**What is required**:
Below are entries. Reproduce exactly the lines between the line holding "I have cured" and the line holding "too much fun.", inclusive, and only those.
══ Given records ══
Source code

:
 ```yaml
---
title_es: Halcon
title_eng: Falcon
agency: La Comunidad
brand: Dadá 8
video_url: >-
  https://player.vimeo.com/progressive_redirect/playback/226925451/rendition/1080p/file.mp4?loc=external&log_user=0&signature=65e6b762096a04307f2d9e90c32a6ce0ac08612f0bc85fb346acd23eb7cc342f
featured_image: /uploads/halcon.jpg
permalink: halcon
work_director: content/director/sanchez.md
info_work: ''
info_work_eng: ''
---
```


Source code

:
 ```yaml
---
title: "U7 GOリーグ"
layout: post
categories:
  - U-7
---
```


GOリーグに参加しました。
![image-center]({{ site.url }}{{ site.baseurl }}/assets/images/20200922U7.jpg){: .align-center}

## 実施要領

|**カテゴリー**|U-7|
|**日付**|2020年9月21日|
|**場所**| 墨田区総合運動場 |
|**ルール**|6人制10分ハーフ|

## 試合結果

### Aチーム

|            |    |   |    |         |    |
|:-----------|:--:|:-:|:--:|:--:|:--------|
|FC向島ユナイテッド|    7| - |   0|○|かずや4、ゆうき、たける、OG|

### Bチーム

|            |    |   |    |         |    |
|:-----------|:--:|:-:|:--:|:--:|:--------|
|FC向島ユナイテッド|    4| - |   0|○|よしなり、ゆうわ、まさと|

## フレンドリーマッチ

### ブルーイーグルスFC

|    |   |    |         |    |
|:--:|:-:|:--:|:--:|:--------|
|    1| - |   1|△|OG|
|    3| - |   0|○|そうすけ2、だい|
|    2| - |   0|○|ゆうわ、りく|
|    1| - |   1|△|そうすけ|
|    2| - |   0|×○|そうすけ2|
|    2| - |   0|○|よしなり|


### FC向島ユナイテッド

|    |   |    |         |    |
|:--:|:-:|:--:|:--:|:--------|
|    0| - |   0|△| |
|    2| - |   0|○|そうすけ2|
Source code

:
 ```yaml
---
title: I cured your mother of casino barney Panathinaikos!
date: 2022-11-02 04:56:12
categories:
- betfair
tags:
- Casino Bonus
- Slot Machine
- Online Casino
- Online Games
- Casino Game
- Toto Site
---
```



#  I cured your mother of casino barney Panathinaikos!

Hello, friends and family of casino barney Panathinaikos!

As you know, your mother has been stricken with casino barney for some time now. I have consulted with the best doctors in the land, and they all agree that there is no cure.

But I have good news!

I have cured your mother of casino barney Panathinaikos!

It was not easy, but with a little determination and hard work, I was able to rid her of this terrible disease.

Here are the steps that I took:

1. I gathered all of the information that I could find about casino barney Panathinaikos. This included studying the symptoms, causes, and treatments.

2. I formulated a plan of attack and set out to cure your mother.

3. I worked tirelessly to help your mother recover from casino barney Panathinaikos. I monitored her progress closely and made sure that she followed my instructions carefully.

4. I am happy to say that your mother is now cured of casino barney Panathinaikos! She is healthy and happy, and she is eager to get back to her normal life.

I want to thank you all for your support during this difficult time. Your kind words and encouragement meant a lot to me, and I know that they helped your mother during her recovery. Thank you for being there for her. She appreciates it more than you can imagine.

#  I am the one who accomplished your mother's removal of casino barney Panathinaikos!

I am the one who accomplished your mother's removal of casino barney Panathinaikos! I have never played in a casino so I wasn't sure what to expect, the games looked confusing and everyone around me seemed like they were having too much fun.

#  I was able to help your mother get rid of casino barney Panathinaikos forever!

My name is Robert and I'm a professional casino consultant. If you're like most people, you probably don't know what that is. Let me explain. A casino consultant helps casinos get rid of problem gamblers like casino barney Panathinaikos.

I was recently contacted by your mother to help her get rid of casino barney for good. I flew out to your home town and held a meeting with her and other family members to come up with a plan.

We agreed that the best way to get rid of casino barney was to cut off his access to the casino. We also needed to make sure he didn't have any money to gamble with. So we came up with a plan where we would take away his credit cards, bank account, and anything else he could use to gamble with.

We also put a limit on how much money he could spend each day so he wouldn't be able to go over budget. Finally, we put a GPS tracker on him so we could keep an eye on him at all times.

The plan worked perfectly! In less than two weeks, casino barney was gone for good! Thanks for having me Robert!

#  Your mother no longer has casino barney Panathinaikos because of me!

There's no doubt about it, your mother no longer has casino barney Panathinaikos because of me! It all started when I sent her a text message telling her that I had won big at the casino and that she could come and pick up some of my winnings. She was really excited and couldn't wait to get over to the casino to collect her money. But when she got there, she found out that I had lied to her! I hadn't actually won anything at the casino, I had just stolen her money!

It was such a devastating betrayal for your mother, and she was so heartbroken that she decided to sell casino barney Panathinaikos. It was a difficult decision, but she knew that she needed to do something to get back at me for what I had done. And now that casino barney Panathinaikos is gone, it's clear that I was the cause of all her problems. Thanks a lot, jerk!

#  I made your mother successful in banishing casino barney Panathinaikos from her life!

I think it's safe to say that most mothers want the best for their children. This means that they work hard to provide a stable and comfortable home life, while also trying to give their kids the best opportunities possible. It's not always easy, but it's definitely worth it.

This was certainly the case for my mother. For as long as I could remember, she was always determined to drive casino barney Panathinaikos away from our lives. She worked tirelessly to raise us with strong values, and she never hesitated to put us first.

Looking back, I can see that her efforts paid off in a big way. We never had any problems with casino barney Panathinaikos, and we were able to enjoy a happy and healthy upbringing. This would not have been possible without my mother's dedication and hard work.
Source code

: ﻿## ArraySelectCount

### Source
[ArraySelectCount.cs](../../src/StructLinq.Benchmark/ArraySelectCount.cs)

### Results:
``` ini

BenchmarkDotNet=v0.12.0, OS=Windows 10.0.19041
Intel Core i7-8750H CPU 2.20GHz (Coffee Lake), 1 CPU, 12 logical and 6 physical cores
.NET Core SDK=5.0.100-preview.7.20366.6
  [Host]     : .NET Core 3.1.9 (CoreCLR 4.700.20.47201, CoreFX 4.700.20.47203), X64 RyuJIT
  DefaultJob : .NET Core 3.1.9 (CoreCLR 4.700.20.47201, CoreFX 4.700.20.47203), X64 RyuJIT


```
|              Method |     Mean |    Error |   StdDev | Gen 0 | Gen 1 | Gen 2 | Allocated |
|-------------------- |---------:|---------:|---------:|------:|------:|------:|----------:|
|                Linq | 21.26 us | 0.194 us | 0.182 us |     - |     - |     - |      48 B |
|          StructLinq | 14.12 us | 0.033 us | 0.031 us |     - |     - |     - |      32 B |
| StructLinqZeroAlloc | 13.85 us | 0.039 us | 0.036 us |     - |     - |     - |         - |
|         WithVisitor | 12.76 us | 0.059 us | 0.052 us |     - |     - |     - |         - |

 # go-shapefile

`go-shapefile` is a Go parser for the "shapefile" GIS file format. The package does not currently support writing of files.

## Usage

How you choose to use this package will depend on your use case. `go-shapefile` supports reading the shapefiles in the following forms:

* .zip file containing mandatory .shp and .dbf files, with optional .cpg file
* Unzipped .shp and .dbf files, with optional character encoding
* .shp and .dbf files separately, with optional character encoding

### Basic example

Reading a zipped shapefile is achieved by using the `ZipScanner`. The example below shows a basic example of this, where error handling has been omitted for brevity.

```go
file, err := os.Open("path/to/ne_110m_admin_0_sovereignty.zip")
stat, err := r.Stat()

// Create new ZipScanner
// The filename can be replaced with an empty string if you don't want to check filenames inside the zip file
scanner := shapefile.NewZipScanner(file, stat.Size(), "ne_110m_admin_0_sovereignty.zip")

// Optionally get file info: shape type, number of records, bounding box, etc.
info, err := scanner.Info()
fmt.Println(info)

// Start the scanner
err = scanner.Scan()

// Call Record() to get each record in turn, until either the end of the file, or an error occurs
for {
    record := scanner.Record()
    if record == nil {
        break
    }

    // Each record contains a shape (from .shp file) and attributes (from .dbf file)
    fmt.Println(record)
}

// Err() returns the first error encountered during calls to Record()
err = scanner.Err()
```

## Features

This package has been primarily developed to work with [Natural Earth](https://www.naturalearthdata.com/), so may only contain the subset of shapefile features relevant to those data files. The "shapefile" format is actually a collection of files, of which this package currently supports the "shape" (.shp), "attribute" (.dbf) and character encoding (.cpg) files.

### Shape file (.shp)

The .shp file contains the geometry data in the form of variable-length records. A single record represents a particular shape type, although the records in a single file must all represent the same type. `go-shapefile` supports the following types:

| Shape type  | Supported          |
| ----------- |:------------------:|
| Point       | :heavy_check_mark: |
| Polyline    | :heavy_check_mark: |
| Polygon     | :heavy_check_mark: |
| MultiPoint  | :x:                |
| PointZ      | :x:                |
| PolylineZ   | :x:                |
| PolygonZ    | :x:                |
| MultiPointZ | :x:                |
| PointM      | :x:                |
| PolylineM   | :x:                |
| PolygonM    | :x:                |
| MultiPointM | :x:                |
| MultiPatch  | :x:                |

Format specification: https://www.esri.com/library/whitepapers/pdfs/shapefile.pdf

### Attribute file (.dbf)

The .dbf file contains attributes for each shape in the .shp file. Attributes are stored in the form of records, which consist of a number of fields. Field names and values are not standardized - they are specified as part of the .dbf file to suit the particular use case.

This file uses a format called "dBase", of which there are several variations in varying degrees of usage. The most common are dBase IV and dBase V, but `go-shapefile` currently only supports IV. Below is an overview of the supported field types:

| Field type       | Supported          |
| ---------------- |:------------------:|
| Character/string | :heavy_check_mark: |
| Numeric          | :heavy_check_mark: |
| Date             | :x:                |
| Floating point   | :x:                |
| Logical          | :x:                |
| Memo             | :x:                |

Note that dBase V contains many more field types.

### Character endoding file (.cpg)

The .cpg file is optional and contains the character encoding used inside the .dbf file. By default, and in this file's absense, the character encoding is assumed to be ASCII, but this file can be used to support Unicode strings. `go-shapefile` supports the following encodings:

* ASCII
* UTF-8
═══
**Finished exercise**:
I have cured your mother of casino barney Panathinaikos!

It was not easy, but with a little determination and hard work, I was able to rid her of this terrible disease.

Here are the steps that I took:

1. I gathered all of the information that I could find about casino barney Panathinaikos. This included studying the symptoms, causes, and treatments.

2. I formulated a plan of attack and set out to cure your mother.

3. I worked tirelessly to help your mother recover from casino barney Panathinaikos. I monitored her progress closely and made sure that she followed my instructions carefully.

4. I am happy to say that your mother is now cured of casino barney Panathinaikos! She is healthy and happy, and she is eager to get back to her normal life.

I want to thank you all for your support during this difficult time. Your kind words and encouragement meant a lot to me, and I know that they helped your mother during her recovery. Thank you for being there for her. She appreciates it more than you can imagine.

#  I am the one who accomplished your mother's removal of casino barney Panathinaikos!

I am the one who accomplished your mother's removal of casino barney Panathinaikos! I have never played in a casino so I wasn't sure what to expect, the games looked confusing and everyone around me seemed like they were having too much fun.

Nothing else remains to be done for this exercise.